→ Problem
Find the lines in the records that carry the word "help". Copy each one.

→ Plain-text document sources
===============

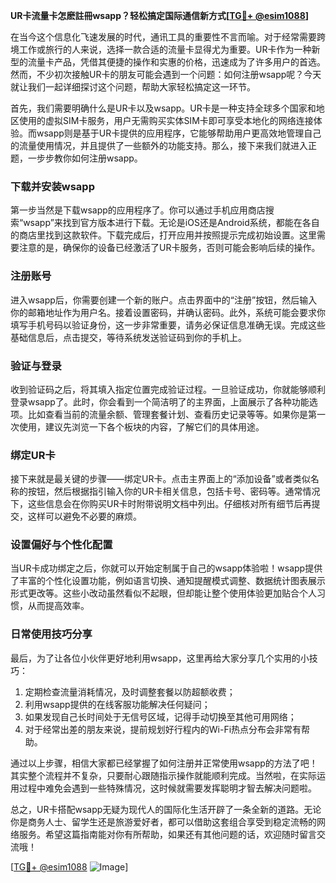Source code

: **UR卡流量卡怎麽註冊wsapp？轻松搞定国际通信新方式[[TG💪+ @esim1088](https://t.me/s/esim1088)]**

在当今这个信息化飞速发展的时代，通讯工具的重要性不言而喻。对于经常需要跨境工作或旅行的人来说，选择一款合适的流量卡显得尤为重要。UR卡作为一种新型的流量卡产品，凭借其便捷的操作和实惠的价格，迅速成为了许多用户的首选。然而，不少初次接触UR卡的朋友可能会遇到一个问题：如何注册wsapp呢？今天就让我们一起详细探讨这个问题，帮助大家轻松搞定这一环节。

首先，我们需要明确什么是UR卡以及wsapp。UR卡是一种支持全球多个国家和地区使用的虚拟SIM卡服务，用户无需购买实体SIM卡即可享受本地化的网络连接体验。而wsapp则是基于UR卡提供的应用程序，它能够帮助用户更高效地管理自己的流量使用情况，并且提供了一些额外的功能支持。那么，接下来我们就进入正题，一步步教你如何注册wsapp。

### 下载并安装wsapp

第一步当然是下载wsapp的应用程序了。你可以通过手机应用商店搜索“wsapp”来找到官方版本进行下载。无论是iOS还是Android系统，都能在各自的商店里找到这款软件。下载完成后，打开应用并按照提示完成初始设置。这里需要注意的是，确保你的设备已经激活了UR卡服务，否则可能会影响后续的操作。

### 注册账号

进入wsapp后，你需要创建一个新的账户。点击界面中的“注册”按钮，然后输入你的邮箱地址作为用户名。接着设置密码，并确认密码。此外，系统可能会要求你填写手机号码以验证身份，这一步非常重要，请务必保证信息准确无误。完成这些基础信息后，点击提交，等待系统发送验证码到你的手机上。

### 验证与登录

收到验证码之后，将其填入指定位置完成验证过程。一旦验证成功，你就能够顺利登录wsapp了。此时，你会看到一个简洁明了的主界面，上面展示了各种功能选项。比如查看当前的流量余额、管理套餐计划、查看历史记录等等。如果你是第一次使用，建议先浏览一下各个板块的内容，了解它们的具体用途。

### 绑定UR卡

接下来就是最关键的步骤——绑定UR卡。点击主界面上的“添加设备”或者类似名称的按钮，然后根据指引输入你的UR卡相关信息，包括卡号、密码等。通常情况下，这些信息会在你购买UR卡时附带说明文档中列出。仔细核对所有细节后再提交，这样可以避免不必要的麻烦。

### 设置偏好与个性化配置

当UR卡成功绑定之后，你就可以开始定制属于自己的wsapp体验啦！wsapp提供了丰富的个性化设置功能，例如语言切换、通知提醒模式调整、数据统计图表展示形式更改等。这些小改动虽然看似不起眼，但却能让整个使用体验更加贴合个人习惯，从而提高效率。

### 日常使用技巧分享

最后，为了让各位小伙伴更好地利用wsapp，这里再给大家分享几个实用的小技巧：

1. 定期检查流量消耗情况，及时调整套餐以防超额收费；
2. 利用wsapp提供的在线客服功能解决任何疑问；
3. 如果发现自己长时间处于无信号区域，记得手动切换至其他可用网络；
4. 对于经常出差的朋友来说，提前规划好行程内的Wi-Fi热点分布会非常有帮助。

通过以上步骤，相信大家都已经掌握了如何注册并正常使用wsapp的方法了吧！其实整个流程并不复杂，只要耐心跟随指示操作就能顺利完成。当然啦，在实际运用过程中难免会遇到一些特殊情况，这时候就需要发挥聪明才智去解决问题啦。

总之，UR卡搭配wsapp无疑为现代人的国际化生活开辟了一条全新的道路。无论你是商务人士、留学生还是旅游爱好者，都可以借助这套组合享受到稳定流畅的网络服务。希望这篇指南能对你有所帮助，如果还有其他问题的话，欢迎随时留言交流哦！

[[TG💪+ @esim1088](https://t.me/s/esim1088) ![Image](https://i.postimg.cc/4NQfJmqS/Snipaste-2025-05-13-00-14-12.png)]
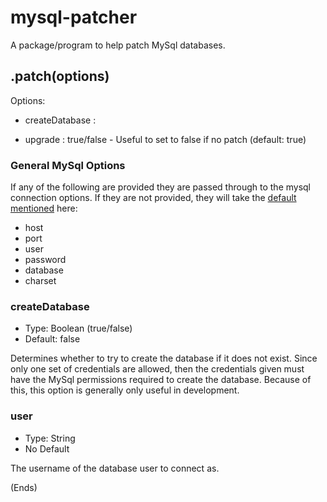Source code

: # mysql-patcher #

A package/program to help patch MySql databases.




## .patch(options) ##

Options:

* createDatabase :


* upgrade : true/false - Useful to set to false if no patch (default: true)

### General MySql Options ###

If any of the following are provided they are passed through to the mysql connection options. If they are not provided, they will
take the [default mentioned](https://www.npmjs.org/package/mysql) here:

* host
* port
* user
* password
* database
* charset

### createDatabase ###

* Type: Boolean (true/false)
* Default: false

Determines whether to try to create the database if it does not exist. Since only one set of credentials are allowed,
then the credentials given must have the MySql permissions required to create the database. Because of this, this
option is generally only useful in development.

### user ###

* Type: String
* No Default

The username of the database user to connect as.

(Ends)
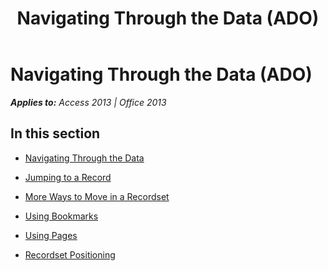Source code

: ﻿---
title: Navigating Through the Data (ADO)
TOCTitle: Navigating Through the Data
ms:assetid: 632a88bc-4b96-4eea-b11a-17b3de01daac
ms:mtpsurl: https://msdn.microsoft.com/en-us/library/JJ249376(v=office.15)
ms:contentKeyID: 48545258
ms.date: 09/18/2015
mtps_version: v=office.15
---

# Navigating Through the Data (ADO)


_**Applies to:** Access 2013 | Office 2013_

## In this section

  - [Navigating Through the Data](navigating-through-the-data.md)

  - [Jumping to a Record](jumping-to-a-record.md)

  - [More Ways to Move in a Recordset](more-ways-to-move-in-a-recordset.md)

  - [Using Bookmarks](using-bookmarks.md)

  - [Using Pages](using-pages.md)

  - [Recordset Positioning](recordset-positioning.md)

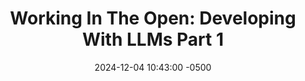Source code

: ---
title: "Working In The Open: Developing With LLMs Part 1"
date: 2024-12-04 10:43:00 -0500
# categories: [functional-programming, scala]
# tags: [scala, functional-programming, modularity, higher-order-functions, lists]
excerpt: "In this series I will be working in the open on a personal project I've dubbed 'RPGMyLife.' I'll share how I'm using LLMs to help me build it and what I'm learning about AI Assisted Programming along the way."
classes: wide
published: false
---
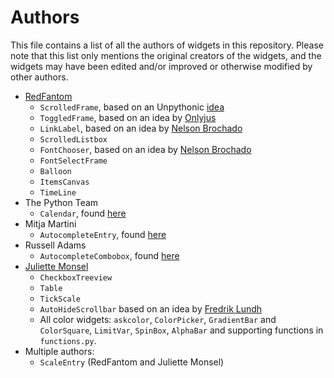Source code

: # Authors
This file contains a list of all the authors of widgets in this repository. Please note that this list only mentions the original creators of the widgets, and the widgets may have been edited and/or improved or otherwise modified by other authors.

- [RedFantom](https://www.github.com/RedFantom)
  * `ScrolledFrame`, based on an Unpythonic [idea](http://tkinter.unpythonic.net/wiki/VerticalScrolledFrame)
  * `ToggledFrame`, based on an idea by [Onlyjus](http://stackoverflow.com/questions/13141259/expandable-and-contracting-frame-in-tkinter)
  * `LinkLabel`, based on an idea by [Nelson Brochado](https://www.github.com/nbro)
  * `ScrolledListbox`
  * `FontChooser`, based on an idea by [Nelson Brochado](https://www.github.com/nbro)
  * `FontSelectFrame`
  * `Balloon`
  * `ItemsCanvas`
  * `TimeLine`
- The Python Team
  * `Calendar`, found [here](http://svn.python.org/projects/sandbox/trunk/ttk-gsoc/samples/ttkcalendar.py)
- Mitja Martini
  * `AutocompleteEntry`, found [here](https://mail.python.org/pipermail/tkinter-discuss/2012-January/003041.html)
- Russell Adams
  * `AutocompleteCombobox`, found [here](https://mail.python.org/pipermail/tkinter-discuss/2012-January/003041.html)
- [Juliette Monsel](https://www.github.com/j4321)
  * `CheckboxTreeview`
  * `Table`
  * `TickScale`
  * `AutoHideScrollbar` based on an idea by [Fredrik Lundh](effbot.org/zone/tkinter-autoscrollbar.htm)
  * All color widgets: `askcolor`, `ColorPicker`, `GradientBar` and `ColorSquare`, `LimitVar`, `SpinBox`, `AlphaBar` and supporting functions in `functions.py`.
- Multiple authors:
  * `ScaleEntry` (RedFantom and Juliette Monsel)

===============

→ Response to the task
A package/program to help patch MySql databases.
excerpt: "In this series I will be working in the open on a personal project I've dubbed 'RPGMyLife.' I'll share how I'm using LLMs to help me build it and what I'm learning about AI Assisted Programming along the way."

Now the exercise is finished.